Conventional Vestibular Training Versus Immersive Virtual Reality- Based Vestibular in Multiple Sclerosis

Multiple Sclerosis Clinical Trial

Official title:

Feasibility and Safety of an Immersive Virtual Reality-based Vestibular Rehabilitation Program for Dizziness, Balance and Fatigue Improvement in People With Multiple Sclerosis: Protocol for a Pilot Randomised Controlled Study

Clinical Trial Details — Status: Not yet recruiting

Administrative data

• NCT number: NCT04497025
• Other study ID #: RVEM2020
• Status: Not yet recruiting
• Phase: N/A
• Start date: January 2026
• Est. completion date: December 2029

Study information

• Verified date: May 2024
• Source: University of Seville
• Contact: Maria Jesus Casuso-Holgado
• Phone: +34659213135
• Email: mcasuso[@]us.es
• Is FDA regulated: No
• Study type: Interventional

Clinical Trial Summary

The effectiveness of convectional vestibular training for balance and dizziness rehabilitation in people with multiple sclerosis has been recently demonstrated in a meta-analysis by this research team (doi: 10.3390/jcm9020590). Furthermore, non-immersive virtual reality-based environments seem to be useful for balance and gait rehabilitation in this population (doi: 10.1177/0269215518768084).
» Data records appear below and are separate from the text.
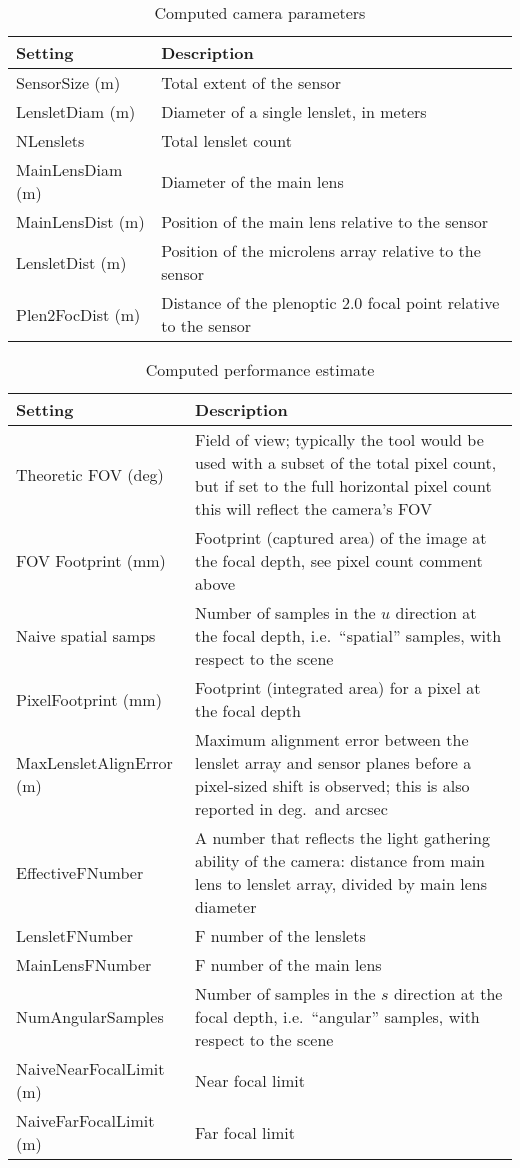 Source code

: \documentclass[onecolumn]{article}
\begin{document}
\begin{table}
\renewcommand{\arraystretch}{1.2}
\caption{Computed camera parameters}
\centering
\begin{tabular}{lp{24em}}
\toprule
Setting 				& Description \\
\midrule
SensorSize (m)		& Total extent of the sensor\\
LensletDiam (m)		& Diameter of a single lenslet, in meters\\
NLenslets 			& Total lenslet count\\
MainLensDiam (m)	& Diameter of the main lens\\
MainLensDist (m)	& Position of the main lens relative to the sensor\\
LensletDist (m)		& Position of the microlens array relative to the sensor\\
Plen2FocDist (m)	& Distance of the plenoptic 2.0 focal point relative to the sensor\\
\bottomrule
\end{tabular}
\label{tab_CamParams_Computed}
\end{table}

\begin{table}
\renewcommand{\arraystretch}{1.2}
\caption{Computed performance estimate}
\centering
\begin{tabular}{lp{22em}}
\toprule
Setting 				& Description \\
\midrule
Theoretic FOV (deg)	& Field of view; typically the tool would be used with a subset of the total pixel count, but if set to the full horizontal pixel count this will reflect the camera's FOV\\
FOV Footprint (mm)	& Footprint (captured area) of the image at the focal depth, see pixel count comment above\\
Naive spatial samps & Number of samples in the $u$ direction at the focal depth, i.e.~``spatial'' samples, with respect to the scene\\
PixelFootprint  (mm) & Footprint (integrated area) for a pixel at the focal depth\\
MaxLensletAlignError (m)	& Maximum alignment error between the lenslet array and sensor planes before a pixel-sized shift is observed; this is also reported in deg.\ and arcsec\\
EffectiveFNumber 	& A number that reflects the light gathering ability of the camera: distance from main lens to lenslet array, divided by main lens diameter\\
LensletFNumber		& F number of the lenslets\\
MainLensFNumber		& F number of the main lens\\
NumAngularSamples	& Number of samples in the $s$ direction at the focal depth, i.e.~``angular'' samples, with respect to the scene\\
NaiveNearFocalLimit (m) & Near focal limit\\
NaiveFarFocalLimit (m) & Far focal limit\\
\bottomrule
\end{tabular}
\label{tab_CamPerformanceMetrics}
\end{table}
\end{document}
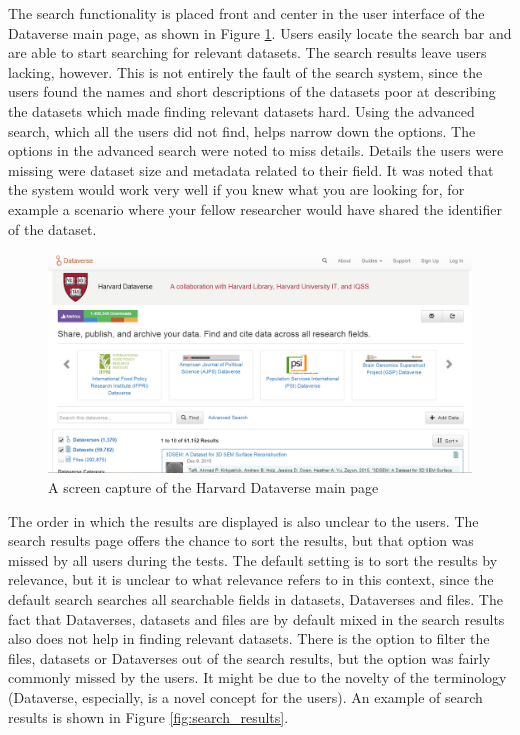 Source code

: The search functionality is placed front and center in the user interface of
the Dataverse main page, as shown in Figure \ref{fig:search_main_page}. Users
easily locate the search bar and are able to start searching for relevant
datasets. The search results leave users lacking, however. This is not entirely
the fault of the search system, since the users found the names and short
descriptions of the datasets poor at describing the datasets which made
finding relevant datasets hard. Using the advanced search, which all the users
did not find, helps narrow down the options. The options in the
advanced search were noted to miss details. Details the users were missing
were dataset size and metadata related to their field. It was noted that
the system would work very well if you knew what you are looking for, for example
a scenario where your fellow researcher would have shared the identifier of
the dataset.

\begin{figure}
    \begin{centering}
        \includegraphics[width=\textwidth]{images/search_main_page}
    \end{centering}
    \caption{A screen capture of the Harvard Dataverse main page}
    \label{fig:search_main_page}
\end{figure}

The order in which the results are displayed is also unclear to the users.
The search results page offers the chance to sort the results, but that option
was missed by all users during the tests. The default setting is to sort the results by
relevance, but it is unclear to what relevance refers to in this context, since
the default search searches all searchable fields in datasets, Dataverses and files.
The fact that Dataverses, datasets and files are by default mixed in the search
results also does not help in finding relevant datasets. There is the option to
filter the files, datasets or Dataverses out of the search results, but the
option was fairly commonly missed by the users. It might be due to the novelty
of the terminology (Dataverse, especially, is a novel concept for the users).
An example of search results is shown in  Figure \ref{fig:search_results}.

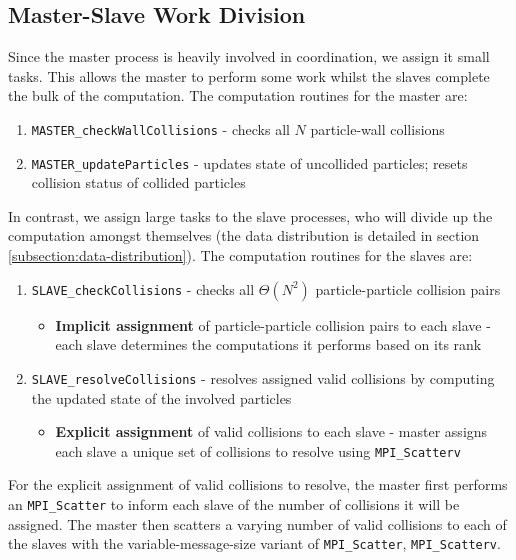 \documentclass[12pt]{article}
\begin{document}
\subsection{Master-Slave Work Division}
Since the master process is heavily involved in coordination, we assign it small tasks. This allows the master to perform some work whilst the slaves complete the bulk of the computation. The computation routines for the master are: 
\begin{enumerate}
    \item \texttt{MASTER\_checkWallCollisions} - checks all $N$ particle-wall collisions
    \item \texttt{MASTER\_updateParticles} - updates state of uncollided particles; resets collision status of collided particles
\end{enumerate}

In contrast, we assign large tasks to the slave processes, who will divide up the computation amongst themselves (the data distribution is detailed in section \ref{subsection:data-distribution}). The computation routines for the slaves are:
\begin{enumerate}
    \item \texttt{SLAVE\_checkCollisions} - checks all $\Theta(N^2)$ particle-particle collision pairs
    \begin{itemize}
        \item \textbf{Implicit assignment} of particle-particle collision pairs to each slave - each slave determines the computations it performs based on its rank 
    \end{itemize}
    \item \texttt{SLAVE\_resolveCollisions} - resolves assigned valid collisions by computing the updated state of the involved particles
    \begin{itemize}
        \item \textbf{Explicit assignment} of valid collisions to each slave - master assigns each slave a unique set of collisions to resolve using \texttt{MPI\_Scatterv}
    \end{itemize}
\end{enumerate}

For the explicit assignment of valid collisions to resolve, the master first performs an \texttt{MPI\_Scatter} to inform each slave of the number of collisions it will be assigned. The master then scatters a varying number of valid collisions to each of the slaves with the variable-message-size variant of \texttt{MPI\_Scatter}, \texttt{MPI\_Scatterv}.\\
\end{document}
However, nothing is known about the feasibility and effectiveness of immersive virtual reality-based rehabilitation in people with multiple sclerosis.

The primary aim of this research is to determine the feasibility, safety and effectiveness of an immersive virtual reality-based vestibular training for dizziness, balance and fatigue rehabilitation, compared to conventional vestibular training.

Recruitment information / eligibility

• Status: Not yet recruiting
• Enrollment: 30
• Est. completion date: December 2029
• Est. primary completion date: December 2028
• Accepts healthy volunteers: No
• Gender: All
• Age group: 18 Years to 65 Years

Eligibility

Inclusion Criteria:

• Both male and female subjects from 18-65 years old

• Clinically diagnosed with any type of multiple sclerosis in accordance with the revised McDonald criteria

• With walking ability according to the Expanded Disability Status Scale score (EDSS =6)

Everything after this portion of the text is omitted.